Before facilitating our retrospective, we need to prepare a few things, such as who should take part, prepare the room, or make sure that the right material is available. In this class, I’ll go through all the necessary steps to do so. Never underestimate the value of investing in proper preparation. It helps you to run the whole event more smoothly.
Alexander Graham Bell: “Before anything else, preparation is the key to success.”
Goal of this class
- Understand why two blocks of preparation time need to be set aside
- Know all the necessary steps to prepare for the retrospective
You will learn
- Why make sure that you’ve clarified all the important questions in advance?
- Why make sure that the room is as well fitted out as possible?
- Why make sure you have the right quality materials in the right quantity?
- Why ensure that there is something for the participants to snack on?

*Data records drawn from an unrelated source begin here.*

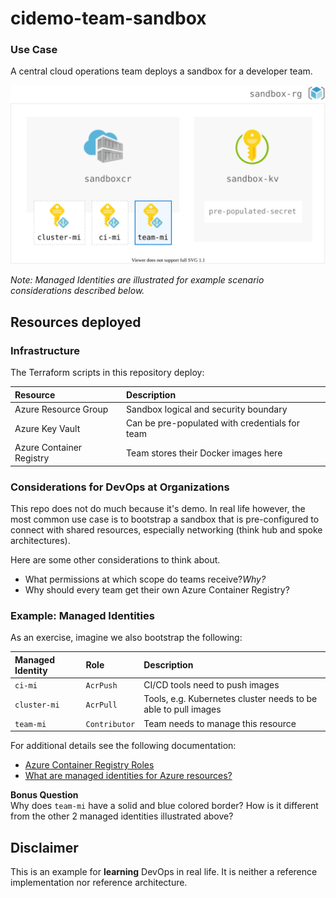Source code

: # cidemo-team-sandbox

### Use Case

A central cloud operations team deploys a sandbox for a developer team. 

<img src="./example-diagram.svg" width="540" alt="Example Sandbox">

_Note: Managed Identities are illustrated for example scenario considerations described below._

## Resources deployed

### Infrastructure

The Terraform scripts in this repository deploy:

| Resource | Description |
|:--|:--|
| Azure Resource Group | Sandbox logical and security boundary |
| Azure Key Vault | Can be pre-populated with credentials for team |
| Azure Container Registry | Team stores their Docker images here |

### Considerations for DevOps at Organizations

This repo does not do much because it's  demo. In real life however, the most common use case is to bootstrap a sandbox that is pre-configured to connect with shared resources, especially networking (think hub and spoke architectures).

Here are some other considerations to think about.

- What permissions at which scope do teams receive?_Why?_
- Why should every team get their own Azure Container Registry?
  
### Example: Managed Identities

As an exercise, imagine we also bootstrap the following:

| Managed Identity | Role | Description |
|:--|:--|:--|
| `ci-mi` | `AcrPush` | CI/CD tools need to push images |
| `cluster-mi` | `AcrPull` | Tools, e.g. Kubernetes cluster needs to be able to pull images |
| `team-mi` | `Contributor` | Team needs to manage this resource |

For additional details see the following documentation:

- [Azure Container Registry Roles](https://docs.microsoft.com/en-us/azure/container-registry/container-registry-roles)
- [What are managed identities for Azure resources?](https://docs.microsoft.com/en-us/azure/active-directory/managed-identities-azure-resources/overview)

**Bonus Question**  
Why does `team-mi` have a solid and blue colored border? How is it different from the other 2 managed identities illustrated above?

## Disclaimer

This is an example for **learning** DevOps in real life. It is neither a reference implementation nor reference architecture.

- Why make sure you have prepared a meaningful agenda with clear timeframes and activities
- Agile Retrospectives: Making Good Teams Great, Esther Derby & Diana Larsen
- The Retrospective Handbook, Patrick Kua
- Improving Agile Retrospectives, Marc Loeffler
- Facilitator's Guide to Participatory Decision-Making, Sam Kaner
Try personal retrospectives for two months
A personal retrospective is a regularly practiced ritual, during which you take time and think about yourself. The goal is to have one personal retrospective each week during two months.
Phase 1: Set the Stage
To get into this mood, find a special music playlist, to help your brain to switch into the reflection mode.
Phase 2: Gather Data
The easiest way to gather data is with the information sources you already have:
- Look into your calendar what actually was planned. Occasionally correct the old plan with what really happened and add important unplanned events into it afterwards.
- Have a task list, were you can check what were the task you completed in the retrospective time frame.